# Bohemian_Grassody Journal (56,000+)



## Bohemian_Grassody (Aug 5, 2019)

Figured I could start journalizing my little adventure that started at the end of 2015. The 2 acre yard started from scratch from a field during our new construction and the actual grass measures out at 56,000 ft2 (1.3 acre). Didn't really capture the moments back then with all the disc/plow/till events, not to mention a bulldozer getting involved for 3 days. After the reno, rye was seeded that November and common Bermuda came in the following season. Most likely from being a pasture at some point. All the neighbors sodded part of their yard with centipede. Mine is the only full Bermuda. For the last year and half, a turf company has been doing 7 application a year for fert/herb. This has resulted in relative weed free lawn, but it is not enough, it needs more to push it better to fill in. Something that I am just finding out.
Original field:








After reno /w rye spring 2016:








What is looking like today mowed to 2" every 5 days:








You can see the old easement here that was dug out.
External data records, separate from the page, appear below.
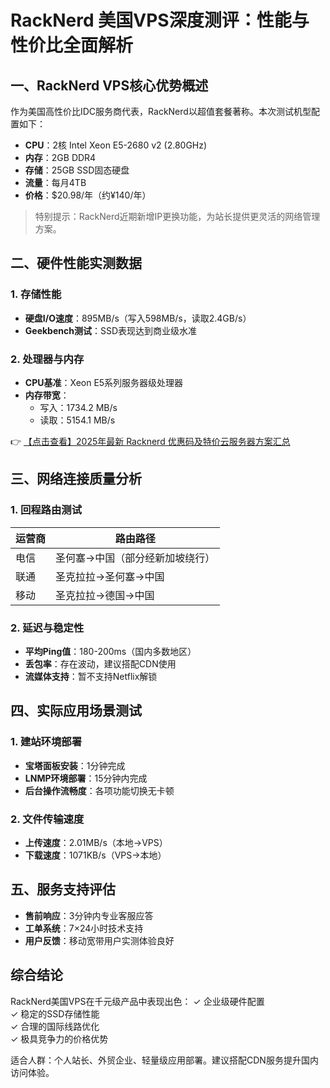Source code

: # RackNerd 美国VPS深度测评：性能与性价比全面解析

## 一、RackNerd VPS核心优势概述
作为美国高性价比IDC服务商代表，RackNerd以超值套餐著称。本次测试机型配置如下：
- **CPU**：2核 Intel Xeon E5-2680 v2 (2.80GHz)
- **内存**：2GB DDR4
- **存储**：25GB SSD固态硬盘
- **流量**：每月4TB
- **价格**：$20.98/年（约¥140/年）

> 特别提示：RackNerd近期新增IP更换功能，为站长提供更灵活的网络管理方案。

## 二、硬件性能实测数据
### 1. 存储性能
- **硬盘I/O速度**：895MB/s（写入598MB/s，读取2.4GB/s）
- **Geekbench测试**：SSD表现达到商业级水准

### 2. 处理器与内存
- **CPU基准**：Xeon E5系列服务器级处理器
- **内存带宽**：
  - 写入：1734.2 MB/s
  - 读取：5154.1 MB/s

👉 [【点击查看】2025年最新 Racknerd 优惠码及特价云服务器方案汇总](https://bit.ly/Rack_Nerd)

## 三、网络连接质量分析
### 1. 回程路由测试
| 运营商 | 路由路径 |
|--------|----------|
| 电信   | 圣何塞→中国（部分经新加坡绕行） |
| 联通   | 圣克拉拉→圣何塞→中国 |
| 移动   | 圣克拉拉→德国→中国 |

### 2. 延迟与稳定性
- **平均Ping值**：180-200ms（国内多数地区）
- **丢包率**：存在波动，建议搭配CDN使用
- **流媒体支持**：暂不支持Netflix解锁

## 四、实际应用场景测试
### 1. 建站环境部署
- **宝塔面板安装**：1分钟完成
- **LNMP环境部署**：15分钟内完成
- **后台操作流畅度**：各项功能切换无卡顿

### 2. 文件传输速度
- **上传速度**：2.01MB/s（本地→VPS）
- **下载速度**：1071KB/s（VPS→本地）

## 五、服务支持评估
- **售前响应**：3分钟内专业客服应答
- **工单系统**：7×24小时技术支持
- **用户反馈**：移动宽带用户实测体验良好

## 综合结论
RackNerd美国VPS在千元级产品中表现出色：
✓ 企业级硬件配置  
✓ 稳定的SSD存储性能  
✓ 合理的国际线路优化  
✓ 极具竞争力的价格优势  

适合人群：个人站长、外贸企业、轻量级应用部署。建议搭配CDN服务提升国内访问体验。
The bare spot next to repaved street is straight asphalt with a little dirt on it:








































The goal is to level the area between the beds and concrete. Just started a 0.5/lb per k ammonia sulfate (what I have on hand) to this area to see if will fill in. Thinking about dropping some Milo fert to the same area. The home soil test didn't even register nitrogen, but did have a good pH, and the P, & K did register. It makes sense that the N is low, as I noticed a slow down in growth as my turf guy put down the fert over a month ago. I was doing the fert/spray apps myself, but it is too overwhelming for such a large area. They take two hours with a permagreen type machine when a spread/spray is done. For the cost, it is cheaper if they do the apps versus my time and the cost of products they use. I should be happy to have grass to mow, but these Lawn Forum Journals got me excited.


----------



## Bmossin (May 31, 2018)

I love your property.


----------



## Bohemian_Grassody (Aug 5, 2019)

Bmossin said:


> I love your property.


Thank you very much! Sitting out on the back patio watching deer, listening to the quail, & all the other critters quite enjoyable. The master plan is to drop in a pool /w extended patio, irrigate, & possibly a detached garage.


----------